* _Exercise prompt_: A faithful copy of the data is what is wanted, minus any pictures.
Start of Block
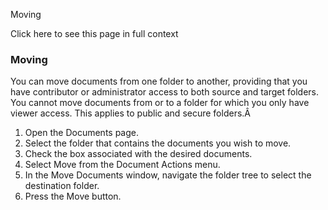Moving

Click here to see this page in full context

###  Moving

You can move documents from one folder to another, providing that you have
contributor or administrator access to both source and target folders. You
cannot move documents from or to a folder for which you only have viewer
access. This applies to public and secure folders.Â

  1. Open the Documents page. 
  2. Select the folder that contains the documents you wish to move. 
  3. Check the box associated with the desired documents. 
  4. Select Move from the Document Actions menu. 
  5. In the Move Documents window, navigate the folder tree to select the destination folder. 
  6. Press the Move button. 

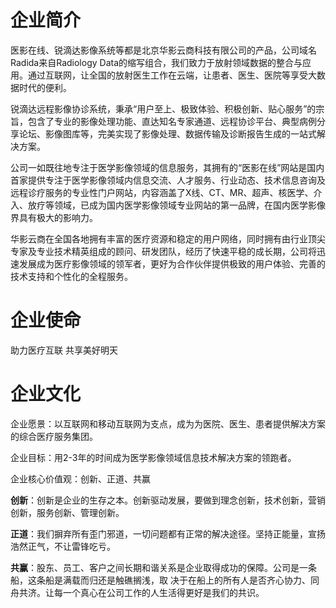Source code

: # 企业简介
医影在线、锐滴达影像系统等都是北京华影云商科技有限公司的产品，公司域名Radida来自Radiology Data的缩写组合，我们致力于放射领域数据的整合与应用。通过互联网，让全国的放射医生工作在云端，让患者、医生、医院等享受大数据时代的便利。

锐滴达远程影像协诊系统，秉承“用户至上、极致体验、积极创新、贴心服务”的宗旨，包含了专业的影像处理功能、直达知名专家通道、远程协诊平台、典型病例分享论坛、影像图库等，完美实现了影像处理、数据传输及诊断报告生成的一站式解决方案。

公司一如既往地专注于医学影像领域的信息服务，其拥有的“医影在线”网站是国内首家提供专注于医学影像领域内信息交流、人才服务、行业动态、技术信息咨询及远程诊疗服务的专业性门户网站，内容涵盖了X线、CT、MR、超声、核医学、介入、放疗等领域，已成为国内医学影像领域专业网站的第一品牌，在国内医学影像界具有极大的影响力。

华影云商在全国各地拥有丰富的医疗资源和稳定的用户网络，同时拥有由行业顶尖专家及专业技术精英组成的顾问、研发团队，经历了快速平稳的成长期，公司将迅速发展成为医疗影像领域的领军者，更好为合作伙伴提供极致的用户体验、完善的技术支持和个性化的全程服务。

# 企业使命
助力医疗互联 共享美好明天

# 企业文化
企业愿景：以互联网和移动互联网为支点，成为为医院、医生、患者提供解决方案的综合医疗服务集团。

企业目标：用2-3年的时间成为医学影像领域信息技术解决方案的领跑者。

企业核心价值观：创新、正道、共赢

**创新**：创新是企业的生存之本。创新驱动发展，要做到理念创新，技术创新，营销创新，服务创新、管理创新。

**正道**：我们摒弃所有歪门邪道，一切问题都有正常的解决途径。坚持正能量，宣扬浩然正气，不让雷锋吃亏。

**共赢**：股东、员工、客户之间长期和谐关系是企业取得成功的保障。公司是一条船，这条船是满载而归还是触礁搁浅，取 决于在船上的所有人是否齐心协力、同舟共济。让每一个真心在公司工作的人生活得更好是我们的共识。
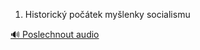 
1. Historický počátek myšlenky socialismu

[🔊 Poslechnout audio](/data/7-paragraphs/audio/chapter_139/para_006-1-Historick-potek-mylenky-socialismu.mp3)
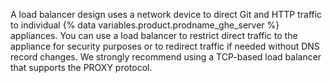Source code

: A load balancer design uses a network device to direct Git and HTTP traffic to individual {% data variables.product.prodname_ghe_server %} appliances. You can use a load balancer to restrict direct traffic to the appliance for security purposes or to redirect traffic if needed without DNS record changes. We strongly recommend using a TCP-based load balancer that supports the PROXY protocol.
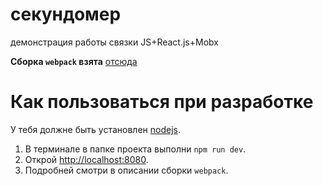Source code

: # секундомер
демонстрация работы связки JS+React.js+Mobx

**Сборка `webpack` взята** [отсюда](https://forum.jscourse.com/t/webpack/1769)

# Как пользоваться при разработке

У тебя должне быть установлен [nodejs](https://nodejs.org/en/download/). 

1. В терминале в папке проекта выполни `npm run dev`.
2. Открой [http://localhost:8080](http://localhost:8080).
3. Подробней смотри в описании сборки `webpack`.
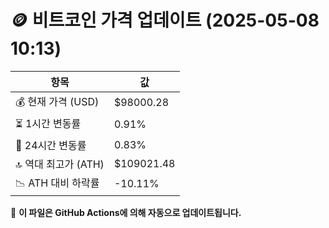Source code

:# 🪙 비트코인 가격 업데이트 (2025-05-08 10:13)

| 항목                | 값 |
|--------------------|----------------|
| 💰 현재 가격 (USD) | $98000.28 |
| ⏳ 1시간 변동률    | 0.91% |
| 📆 24시간 변동률   | 0.83% |
| 🔝 역대 최고가 (ATH) | $109021.48 |
| 📉 ATH 대비 하락률 | -10.11% |

🔄 **이 파일은 GitHub Actions에 의해 자동으로 업데이트됩니다.**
End of Block
* _The completed task_:
Moving

Click here to see this page in full context

###  Moving

You can move documents from one folder to another, providing that you have
contributor or administrator access to both source and target folders. You
cannot move documents from or to a folder for which you only have viewer
access. This applies to public and secure folders.Â

  1. Open the Documents page. 
  2. Select the folder that contains the documents you wish to move. 
  3. Check the box associated with the desired documents. 
  4. Select Move from the Document Actions menu. 
  5. In the Move Documents window, navigate the folder tree to select the destination folder. 
  6. Press the Move button. 

Source code

: # 企业简介
医影在线、锐滴达影像系统等都是北京华影云商科技有限公司的产品，公司域名Radida来自Radiology Data的缩写组合，我们致力于放射领域数据的整合与应用。通过互联网，让全国的放射医生工作在云端，让患者、医生、医院等享受大数据时代的便利。

锐滴达远程影像协诊系统，秉承“用户至上、极致体验、积极创新、贴心服务”的宗旨，包含了专业的影像处理功能、直达知名专家通道、远程协诊平台、典型病例分享论坛、影像图库等，完美实现了影像处理、数据传输及诊断报告生成的一站式解决方案。

公司一如既往地专注于医学影像领域的信息服务，其拥有的“医影在线”网站是国内首家提供专注于医学影像领域内信息交流、人才服务、行业动态、技术信息咨询及远程诊疗服务的专业性门户网站，内容涵盖了X线、CT、MR、超声、核医学、介入、放疗等领域，已成为国内医学影像领域专业网站的第一品牌，在国内医学影像界具有极大的影响力。

华影云商在全国各地拥有丰富的医疗资源和稳定的用户网络，同时拥有由行业顶尖专家及专业技术精英组成的顾问、研发团队，经历了快速平稳的成长期，公司将迅速发展成为医疗影像领域的领军者，更好为合作伙伴提供极致的用户体验、完善的技术支持和个性化的全程服务。

# 企业使命
助力医疗互联 共享美好明天

# 企业文化
企业愿景：以互联网和移动互联网为支点，成为为医院、医生、患者提供解决方案的综合医疗服务集团。

企业目标：用2-3年的时间成为医学影像领域信息技术解决方案的领跑者。

企业核心价值观：创新、正道、共赢

**创新**：创新是企业的生存之本。创新驱动发展，要做到理念创新，技术创新，营销创新，服务创新、管理创新。

**正道**：我们摒弃所有歪门邪道，一切问题都有正常的解决途径。坚持正能量，宣扬浩然正气，不让雷锋吃亏。

**共赢**：股东、员工、客户之间长期和谐关系是企业取得成功的保障。公司是一条船，这条船是满载而归还是触礁搁浅，取 决于在船上的所有人是否齐心协力、同舟共济。让每一个真心在公司工作的人生活得更好是我们的共识。
1. Historický počátek myšlenky socialismu

[🔊 Poslechnout audio](/data/7-paragraphs/audio/chapter_139/para_006-1-Historick-potek-mylenky-socialismu.mp3)
Source code

: A load balancer design uses a network device to direct Git and HTTP traffic to individual {% data variables.product.prodname_ghe_server %} appliances. You can use a load balancer to restrict direct traffic to the appliance for security purposes or to redirect traffic if needed without DNS record changes. We strongly recommend using a TCP-based load balancer that supports the PROXY protocol.
Source code

: # секундомер
демонстрация работы связки JS+React.js+Mobx

**Сборка `webpack` взята** [отсюда](https://forum.jscourse.com/t/webpack/1769)

# Как пользоваться при разработке

У тебя должне быть установлен [nodejs](https://nodejs.org/en/download/). 

1. В терминале в папке проекта выполни `npm run dev`.
2. Открой [http://localhost:8080](http://localhost:8080).
3. Подробней смотри в описании сборки `webpack`.
Source code

:# 🪙 비트코인 가격 업데이트 (2025-05-08 10:13)

| 항목                | 값 |
|--------------------|----------------|
| 💰 현재 가격 (USD) | $98000.28 |
| ⏳ 1시간 변동률    | 0.91% |
| 📆 24시간 변동률   | 0.83% |
| 🔝 역대 최고가 (ATH) | $109021.48 |
| 📉 ATH 대비 하락률 | -10.11% |

🔄 **이 파일은 GitHub Actions에 의해 자동으로 업데이트됩니다.**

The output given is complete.